Supersemar diterbitkan Presiden Soekarno kepada Soeharto yang saat itu menjabat sebagai Menteri/Panglima Angkatan Darat berpangkat letnan jenderal (Letjen).

Sejarah mengungkap, Supersemar dibuat Bung Karno atas permintaan Soeharto yang kala itu membutuhkan mandat untuk memulihkan stabilitas politik nasional usai Gerakan 30 September 1965 atau peristiwa G30S/PKI.

Dalam surat tersebut sebenarnya Bung Karno memberikan perintah kepada Soeharto untuk melakukan pengendalian keamanan, termasuk terhadap dirinya selaku presidendan keluarganya.

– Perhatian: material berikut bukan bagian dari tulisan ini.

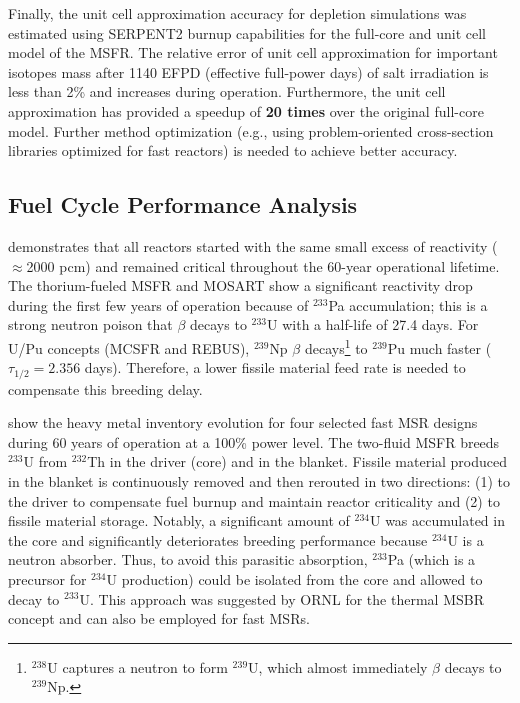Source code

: \documentclass[letterpaper]{mandc2019}
\begin{document}
Finally, the unit cell approximation accuracy for depletion simulations was estimated using SERPENT2 burnup capabilities for the full-core and unit cell model of the \gls{MSFR}. 
The relative error of unit cell approximation for important isotopes mass after 1140 EFPD (effective full-power days) of salt irradiation is less than 2\% and increases during operation. 
Furthermore, the unit cell approximation has provided a speedup of \textbf{20 times} over the original full-core model.
Further method optimization (e.g., using problem-oriented cross-section libraries optimized for fast reactors) is needed to achieve better accuracy.

\subsection{Fuel Cycle Performance Analysis}
\label{sec:performance}
 demonstrates that all reactors started with the same small excess of reactivity ($\approx$2000 pcm) and remained critical throughout the 60-year operational lifetime. 
The thorium-fueled \gls{MSFR} and \gls{MOSART} show a significant reactivity drop during the first few years of operation because of $^{233}$Pa accumulation; this is a strong neutron poison that $\beta$ decays to $^{233}$U with a half-life of 27.4 days. 
For U/Pu concepts (\gls{MCSFR} and REBUS), $^{239}$Np $\beta$ decays\footnote{$^{238}$U captures a neutron to form $^{239}$U, which almost immediately $\beta$ decays to $^{239}$Np.} to $^{239}$Pu much faster ($\tau_{1/2}=2.356$ days). 
Therefore, a lower fissile material feed rate is needed to compensate this breeding delay.

 show the heavy metal inventory evolution for four selected fast \gls{MSR} designs during 60 years of operation at a 100\% power level. 
The two-fluid \gls{MSFR} breeds $^{233}$U from $^{232}$Th in the driver (core) and in the blanket. Fissile material produced in the blanket is continuously removed and then rerouted in two directions: (1) to the driver to compensate fuel burnup and maintain reactor criticality and (2) to fissile material storage. 
Notably, a significant amount of $^{234}$U was accumulated in the core and significantly deteriorates breeding performance because $^{234}$U is a neutron absorber. 
Thus, to avoid this parasitic absorption, $^{233}$Pa (which is a precursor for $^{234}$U production) could be isolated from the core and allowed to decay to $^{233}$U. 
This approach was suggested by \gls{ORNL} for the thermal \gls{MSBR} concept \cite{robertson_conceptual_1971} and can also be employed for fast \gls{MSR}s.
\end{document}
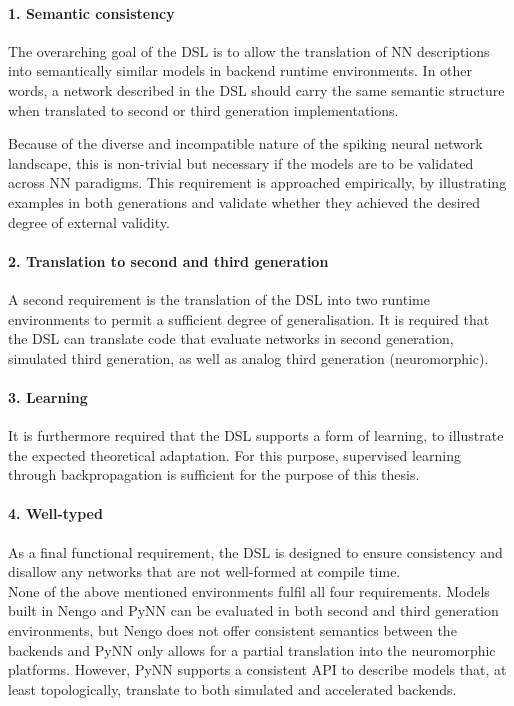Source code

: \documentclass[report.tex]{subfiles}
\begin{document}
\paragraph{1. Semantic consistency}
The overarching goal of the \gls{DSL} is to allow the translation 
of \gls{NN} descriptions into semantically similar models in backend runtime
environments.
In other words, a network described in the \gls{DSL} should carry
the same semantic structure when translated to second or third generation
implementations. 

Because of the diverse and incompatible nature of the spiking neural network
landscape, this is non-trivial but necessary if the models are to be
validated across \gls{NN} paradigms.
This requirement is approached empirically, by illustrating examples in
both generations and validate whether they achieved the desired degree
of external validity.

\paragraph{2. Translation to second and third generation}
A second requirement is the translation of the \gls{DSL} into
two runtime environments to permit a sufficient degree of
generalisation.
It is required that the DSL can translate code that evaluate networks
in second generation, simulated third generation, as well as
analog third generation (neuromorphic).

\paragraph{3. Learning}
It is furthermore required that the \gls{DSL} supports a form of
learning, to illustrate the expected theoretical adaptation.
For this purpose, supervised learning through backpropagation
is sufficient for the purpose of this thesis.

\paragraph{4. Well-typed}
As a final functional requirement, the \gls{DSL} is designed to ensure
consistency and disallow any networks that are not well-formed at
compile time.
\\[0.4cm]
\noindent
None of the above mentioned environments fulfil all four requirements.
Models built in Nengo and PyNN can be evaluated
in both second and third generation environments, but Nengo does not 
offer consistent semantics between the backends and PyNN only allows
for a partial translation into the neuromorphic platforms.
However, PyNN supports a consistent \gls{API} to describe models that, at
least topologically, translate to both simulated and accelerated 
backends.
\end{document}
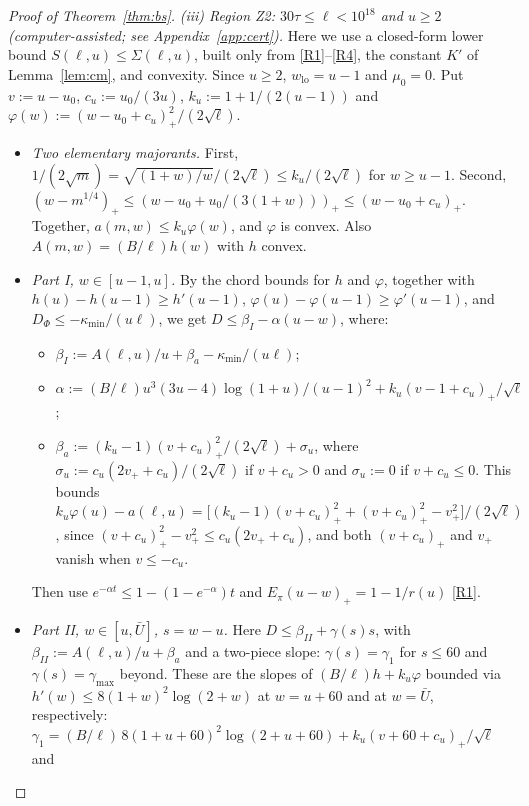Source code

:\begin{proof}[Proof of Theorem~\ref{thm:bs}]
\smallskip\noindent\emph{(iii) Region Z2: $30\tau\le\ell<10^{18}$ and $u\ge2$ (computer-assisted; see Appendix~\ref{app:cert}).}
Here we use a closed-form lower bound $S(\ell,u)\le\Sigma(\ell,u)$, built only from \ref{R1}--\ref{R4}, the constant $K'$ of
Lemma~\ref{lem:cm}, and convexity. Since $u\ge2$, $w_{\mathrm{lo}}=u-1$ and $\mu_0=0$. Put $v:=u-u_0$,
$c_u:=u_0/(3u)$, $k_u:=1+1/(2(u-1))$ and $\varphi(w):=(w-u_0+c_u)_+^2/(2\sqrt\ell)$.
\begin{itemize}
\item \emph{Two elementary majorants.} First, $1/(2\sqrt m)=\sqrt{(1+w)/w}/(2\sqrt\ell)\le k_u/(2\sqrt\ell)$ for $w\ge u-1$.
  Second, $(w-m^{1/4})_+\le(w-u_0+u_0/(3(1+w)))_+\le(w-u_0+c_u)_+$. Together, $a(m,w)\le k_u\varphi(w)$, and $\varphi$ is
  convex. Also $A(m,w)=(B/\ell)h(w)$ with $h$ convex.
\item \emph{Part I, $w\in[u-1,u]$.} By the chord bounds for $h$ and $\varphi$, together with $h(u)-h(u-1)\ge h'(u-1)$,
  $\varphi(u)-\varphi(u-1)\ge\varphi'(u-1)$, and $D_\Phi\le-\kappa_{\min}/(u\ell)$, we get $D\le\beta_I-\alpha(u-w)$, where:
  \begin{itemize}
  \item $\beta_I:=A(\ell,u)/u+\beta_a-\kappa_{\min}/(u\ell)$;
  \item $\alpha:=(B/\ell)u^3(3u-4)\log(1+u)/(u-1)^2+k_u(v-1+c_u)_+/\sqrt\ell$;
  \item $\beta_a:=(k_u-1)(v+c_u)_+^2/(2\sqrt\ell)+\sigma_u$, where $\sigma_u:=c_u(2v_++c_u)/(2\sqrt\ell)$ if $v+c_u>0$ and
    $\sigma_u:=0$ if $v+c_u\le0$. This bounds $k_u\varphi(u)-a(\ell,u)=\big[(k_u-1)(v+c_u)_+^2+(v+c_u)_+^2-v_+^2\big]/(2\sqrt\ell)$,
    since $(v+c_u)_+^2-v_+^2\le c_u(2v_++c_u)$, and both $(v+c_u)_+$ and $v_+$ vanish when $v\le-c_u$.
  \end{itemize}
  Then use $e^{-\alpha t}\le1-(1-e^{-\alpha})t$ and $E_\pi(u-w)_+=1-1/r(u)$ \ref{R1}.
\item \emph{Part II, $w\in[u,\bar U]$, $s=w-u$.} Here $D\le\beta_{II}+\gamma(s)s$, with $\beta_{II}:=A(\ell,u)/u+\beta_a$ and a
  two-piece slope: $\gamma(s)=\gamma_1$ for $s\le60$ and $\gamma(s)=\gamma_{\max}$ beyond. These are the slopes of
  $(B/\ell)h+k_u\varphi$ bounded via $h'(w)\le8(1+w)^2\log(2+w)$ at $w=u+60$ and at $w=\bar U$, respectively:
  $\gamma_1=(B/\ell)\,8(1+u+60)^2\log(2+u+60)+k_u(v+60+c_u)_+/\sqrt\ell$ and

\end{itemize}
\end{proof}
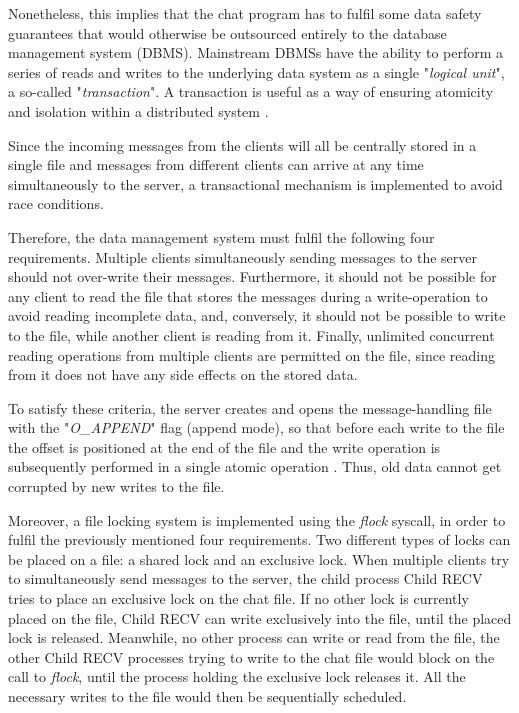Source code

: Nonetheless, this implies that the chat program has to fulfil some data safety guarantees that would otherwise be outsourced entirely to the database management system (DBMS). Mainstream DBMSs have the ability to perform a series of reads and writes to the underlying data system as a single "\textit{logical unit}", a so-called "\textit{transaction}". A transaction is useful as a way of ensuring atomicity and isolation within a distributed system \cite{Kleppmann2017}.

Since the incoming messages from the clients will all be centrally stored in a single file and messages from different clients can arrive at any time simultaneously to the server, a transactional mechanism is implemented to avoid race conditions. 

Therefore, the data management system must fulfil the following four requirements. Multiple clients simultaneously sending messages to the server should not over-write their messages. Furthermore, it should not be possible for any client to read the file that stores the messages during a write-operation to avoid reading incomplete data, and, conversely, it should not be possible to write to the file, while another client is reading from it. Finally, unlimited concurrent reading operations from multiple clients are permitted on the file, since reading from it does not have any side effects on the stored data.

To satisfy these criteria, the server creates and opens the message-handling file with the "\textit{O\_APPEND}" flag (append mode), so that before each write to the file the offset is positioned at the end of the file and the write operation is subsequently performed in a single atomic operation \cite{Kerrisk2010}. Thus, old data cannot get corrupted by new writes to the file.

Moreover, a file locking system is implemented using the \textit{flock} syscall, in order to fulfil the previously mentioned four requirements. Two different types of locks can be placed on a file: a shared lock and an exclusive lock. When multiple clients try to simultaneously send messages to the server, the child process Child RECV tries to place an exclusive lock on the chat file.  If no other lock is currently placed on the file, Child RECV can write exclusively into the file, until the placed lock is released. Meanwhile, no other process can write or read from the file, the other Child RECV processes trying to write to the chat file would block on the call to \textit{flock}, until the process holding the exclusive lock releases it. All the necessary writes to the file would then be sequentially scheduled.

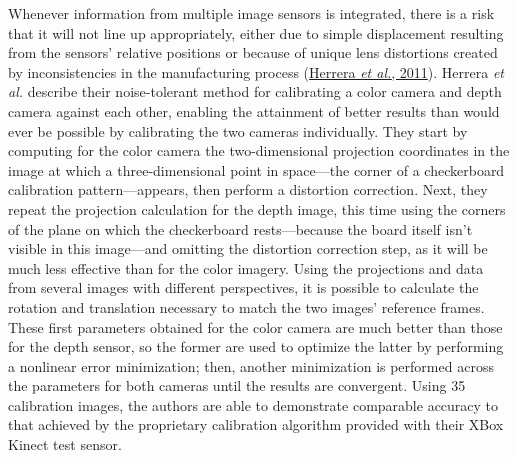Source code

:\documentclass[12pt]{report}
\begin{document}
Whenever information from multiple image sensors is integrated, there is a risk that it will not line up appropriately, either due to simple displacement resulting from the sensors' relative positions or because of unique lens distortions created by inconsistencies in the manufacturing process (\hyperref[bib:herrera]{Herrera \textit{et al.}, 2011}).  Herrera \textit{et al.} describe their noise-tolerant method for calibrating a color camera and depth camera against each other, enabling the attainment of better results than would ever be possible by calibrating the two cameras individually.  They start by computing for the color camera the two-dimensional projection coordinates in the image at which a three-dimensional point in space---the corner of a checkerboard calibration pattern---appears, then perform a distortion correction.  Next, they repeat the projection calculation for the depth image, this time using the corners of the plane on which the checkerboard rests---because the board itself isn't visible in this image---and omitting the distortion correction step, as it will be much less effective than for the color imagery.  Using the projections and data from several images with different perspectives, it is possible to calculate the rotation and translation necessary to match the two images' reference frames.  These first parameters obtained for the color camera are much better than those for the depth sensor, so the former are used to optimize the latter by performing a nonlinear error minimization; then, another minimization is performed across the parameters for both cameras until the results are convergent.  Using 35 calibration images, the authors are able to demonstrate comparable accuracy to that achieved by the proprietary calibration algorithm provided with their XBox Kinect test sensor.
\end{document}
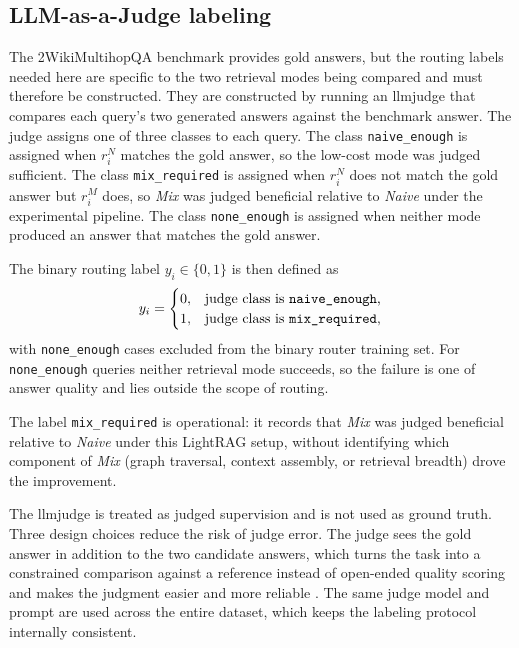 \documentclass[english, bibtex]{kththesis}               %
\numberwithin{listing}{chapter}
\begin{document}
\subsection{LLM-as-a-Judge labeling}
\label{sec:methodJudge}

The 2WikiMultihopQA benchmark provides gold answers, but the routing labels needed here are specific to the two retrieval modes being compared and must therefore be constructed. They are constructed by running an \gls{llmjudge} \cite{zheng2023judge} that compares each query's two generated answers against the benchmark answer. The judge assigns one of three classes to each query. The class \texttt{naive\_enough} is assigned when \(r_i^N\) matches the gold answer, so the low-cost mode was judged sufficient. The class \texttt{mix\_required} is assigned when \(r_i^N\) does not match the gold answer but \(r_i^M\) does, so \emph{Mix} was judged beneficial relative to \emph{Naive} under the experimental pipeline. The class \texttt{none\_enough} is assigned when neither mode produced an answer that matches the gold answer.

The binary routing label \(y_i \in \{0, 1\}\) is then defined as
\begin{equation}
\label{eq:routingLabel}
y_i =
\begin{cases}
0, & \text{judge class is \texttt{naive\_enough},}\\
1, & \text{judge class is \texttt{mix\_required},}
\end{cases}
\end{equation}
with \texttt{none\_enough} cases excluded from the binary router training set. For \texttt{none\_enough} queries neither retrieval mode succeeds, so the failure is one of answer quality and lies outside the scope of routing.

The label \texttt{mix\_required} is operational: it records that \emph{Mix} was judged beneficial relative to \emph{Naive} under this LightRAG setup, without identifying which component of \emph{Mix} (graph traversal, context assembly, or retrieval breadth) drove the improvement.

The \gls{llmjudge} is treated as judged supervision and is not used as ground truth. Three design choices reduce the risk of judge error. The judge sees the gold answer in addition to the two candidate answers, which turns the task into a constrained comparison against a reference instead of open-ended quality scoring and makes the judgment easier and more reliable \cite{zheng2023judge}. The same judge model and prompt are used across the entire dataset, which keeps the labeling protocol internally consistent.
\end{document}
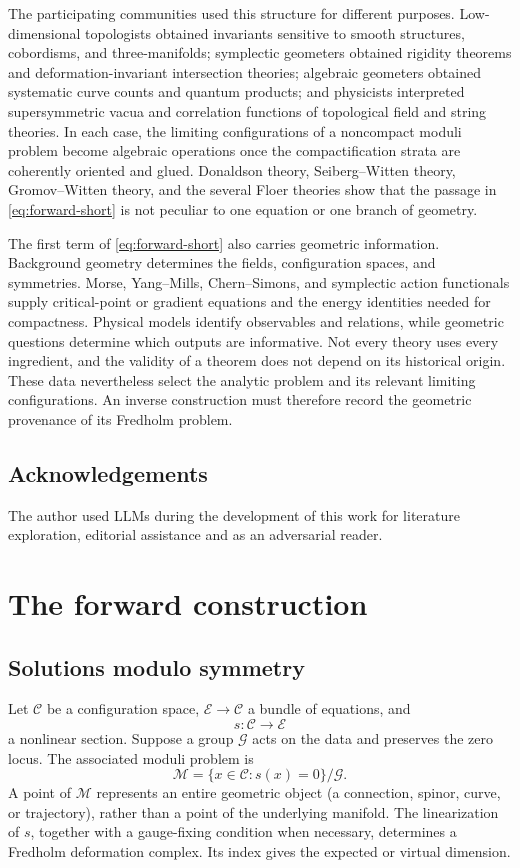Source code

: \documentclass[11pt,letterpaper,twoside]{article}
\theoremstyle{plain}
\theoremstyle{definition}
\theoremstyle{remark}
\newcommand{\M}{\mathcal{M}}
\begin{document}
The participating communities used this structure for different purposes.  Low-dimensional topologists obtained invariants sensitive to smooth structures, cobordisms, and three-manifolds; symplectic geometers obtained rigidity theorems and deformation-invariant intersection theories; algebraic geometers obtained systematic curve counts and quantum products; and physicists interpreted supersymmetric vacua and correlation functions of topological field and string theories.  In each case, the limiting configurations of a noncompact moduli problem become algebraic operations once the compactification strata are coherently oriented and glued.  Donaldson theory, Seiberg--Witten theory, Gromov--Witten theory, and the several Floer theories show that the passage in \eqref{eq:forward-short} is not peculiar to one equation or one branch of geometry.

The first term of \eqref{eq:forward-short} also carries geometric information.  Background geometry determines the fields, configuration spaces, and symmetries.  Morse, Yang--Mills, Chern--Simons, and symplectic action functionals supply critical-point or gradient equations and the energy identities needed for compactness.  Physical models identify observables and relations, while geometric questions determine which outputs are informative.  Not every theory uses every ingredient, and the validity of a theorem does not depend on its historical origin.  These data nevertheless select the analytic problem and its relevant limiting configurations.  An inverse construction must therefore record the geometric provenance of its Fredholm problem.

\subsection*{Acknowledgements}
The author used LLMs during the development of this work for literature exploration, editorial assistance and as an adversarial reader.

\section{The forward construction}\label{sec:forward}

\subsection{Solutions modulo symmetry}

Let \(\mathcal C\) be a configuration space, \(\mathcal E\to\mathcal C\) a bundle of equations, and
\[
  s:\mathcal C\longrightarrow\mathcal E
\]
a nonlinear section.  Suppose a group \(\mathcal G\) acts on the data and preserves the zero locus.  The associated moduli problem is
\begin{equation}\label{eq:moduli-basic}
  \M=\{x\in\mathcal C:s(x)=0\}/\mathcal G.
\end{equation}
A point of \(\M\) represents an entire geometric object (a connection, spinor, curve, or trajectory), rather than a point of the underlying manifold.  The linearization of \(s\), together with a gauge-fixing condition when necessary, determines a Fredholm deformation complex.  Its index gives the expected or virtual dimension.
\end{document}
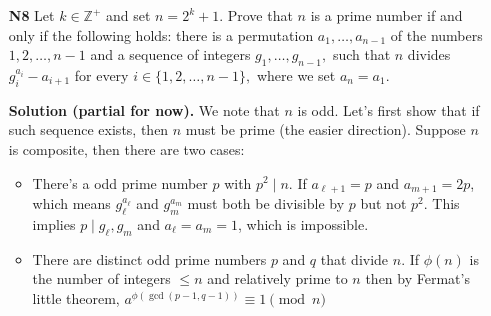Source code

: \documentclass[11pt,a4paper]{article}
\begin{document}
\begin{enumerate}
    Now we have the next one: 
    \begin{lemma}
    	$S_{a^2} \equiv 2E_a + 2aO_a$
    \end{lemma}
    \begin{proof}
    	Again we have the following expansion: 
    	\begin{equation}
    		S_{a^2} = \sum^{p-1}_{j=1}\frac{a^{2j}}{j}
    		= \sum_{j=1}^{(p - 1)/ 2} \left(\frac{a^{2j}}{j} + \frac{a^{2j + (p - 1)}}{(p - 1)/ 2 + j}\right)
    		\equiv \sum_{j=1}^{(p - 1)/ 2} a^{2j}\left(\frac{1}{j} + \frac{1}{-\frac 12 + j}\right)
    	\end{equation}
        which can then be decomposed into the following: 
        \begin{equation}
        	\sum_{j=1}^{(p - 1)/ 2} \frac{a^{2j}}{j}
        	=2\sum_{j=1}^{(p - 1)/ 2} \frac{a^{2j}}{2j}
        	=2E_a
        \end{equation}
        and also 
        \begin{equation}
        	\sum_{j=1}^{(p - 1)/ 2} \frac{a^{2j}}{-\frac 12 + j}
        	\equiv \sum_{j=1}^{(p - 1)/ 2} \frac{2a^{2j}}{2j - 1}
        	=2a\sum_{j=1}^{(p - 1)/ 2} \frac{a^{2j - 1}}{2j - 1}
        	=2aO_a
        \end{equation}
    \end{proof}
    Therefore considering $a = 2$ we have 
    \begin{equation}
    	S_3 + S_4 - 3S_2
    	\equiv (E_2 - O_2) + (2E_2 + 2\cdot 2\cdot O_2) - 3(E_2 + O_2)
    	= 0
    \end{equation}
    as desired. 
	
	\item [\textbf{N8}] Let $k \in \mathbb{Z}^+$ and set $n=2^k+1.$ Prove that $n$ is a prime number if and only if the following holds: there is a permutation $a_{1},\ldots,a_{n-1}$ of the numbers $1,2, \ldots, n-1$ and a sequence of integers $g_{1},\ldots,g_{n-1},$ such that $n$ divides $g^{a_i}_i - a_{i+1}$ for every $i \in \{1,2,\ldots,n-1\},$ where we set $a_n = a_1.$
	
	\textbf{Solution (partial for now).}
	We note that $n$ is odd. 
	Let's first show that if such sequence exists, then $n$ must be prime (the easier direction). 
	Suppose $n$ is composite, then there are two cases: 
	\begin{itemize}
		\item There's a odd prime number $p$ with $p^2\mid n$. 
		If $a_{\ell+1}=p$ and $a_{m+1}=2p$, which means $g_{\ell}^{a_{\ell}}$ and $g_m^{a_m}$ must both be divisible by $p$ but not $p^2$. This implies $p\mid g_{\ell}, g_m$ and $a_{\ell}=a_m=1$, which is impossible. 
		
		\item There are distinct odd prime numbers $p$ and $q$ that divide $n$. 
		If $\phi(n)$ is the number of integers $\le n$ and relatively prime to $n$ then 
		by Fermat's little theorem, $a^{\phi(\gcd(p-1, q-1))}\equiv 1\pmod{n}$
	\end{itemize}
    
    
    
	
\end{enumerate}
\end{document}
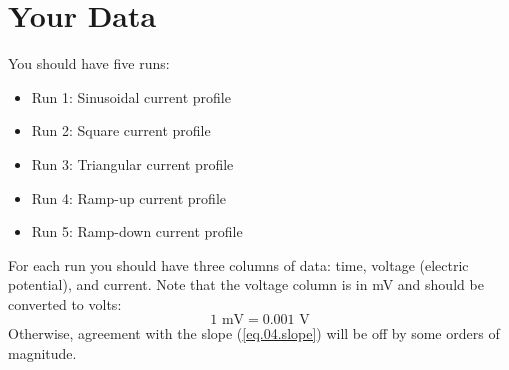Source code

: \section{Your Data}
You should have five runs:
\begin{itemize}
	\item Run 1: Sinusoidal current profile
	\item Run 2: Square current profile
	\item Run 3: Triangular current profile
	\item Run 4: Ramp-up current profile
	\item Run 5: Ramp-down current profile
\end{itemize}
For each run you should have three columns of data: time, voltage (electric potential), and current. Note that the voltage column is in mV and should be converted to volts:
\begin{equation}
	1 \text{ mV} = 0.001 \text{ V}
\end{equation}
Otherwise, agreement with the slope (\ref{eq.04.slope}) will be off by some orders of magnitude.
\newpage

Isi Supersemar adalah sebagai berikut:

  1. Mengambil segala tindakan yang dianggap perlu untuk terjaminnya keamanan dan ketenangan serta kestabilan jalannya pemerintahan dan jalannya Revolusi, serta menjamin keselamatan pribadi dan kewibawaan Pimpinan Presiden/Panglima Tertinggi/Pemimpin Besar Revolusi/Mandataris MPRS, demi untuk keutuhan Bangsa dan Negara Republik Indonesia, dan melaksanakan dengan pasti segala ajaran Pemimpin Besar Revolusi.
  2. Mengadakan koordinasi pelaksanaan perintah dengan Panglima-Panglima Angkatan Lain dengan sebaik-baiknya.
  3. Supaya melaporkan segala sesuatu yang bersangkut paut dalam tugas dan tanggung jawabnya seperti tersebut di atas.

Namun isi surat tersebut diinterpretasikan lain oleh Soeharto. Presiden ke-2 Indonesia itu menganggap Supersemar sebagai penyerahan mandat kekuasaan dari Soekarno.

Sebab Soeharto menafsirkan "surat sakti" itu menjadi alat legitimasi suksesi kepemimpinan negara dari Bung Karno untuk dirinya.

Usai menerima Supersemar melalui perwakilan 3 jenderal suruhannya, Soeharto dengan serta-merta melalukan aksi beruntun.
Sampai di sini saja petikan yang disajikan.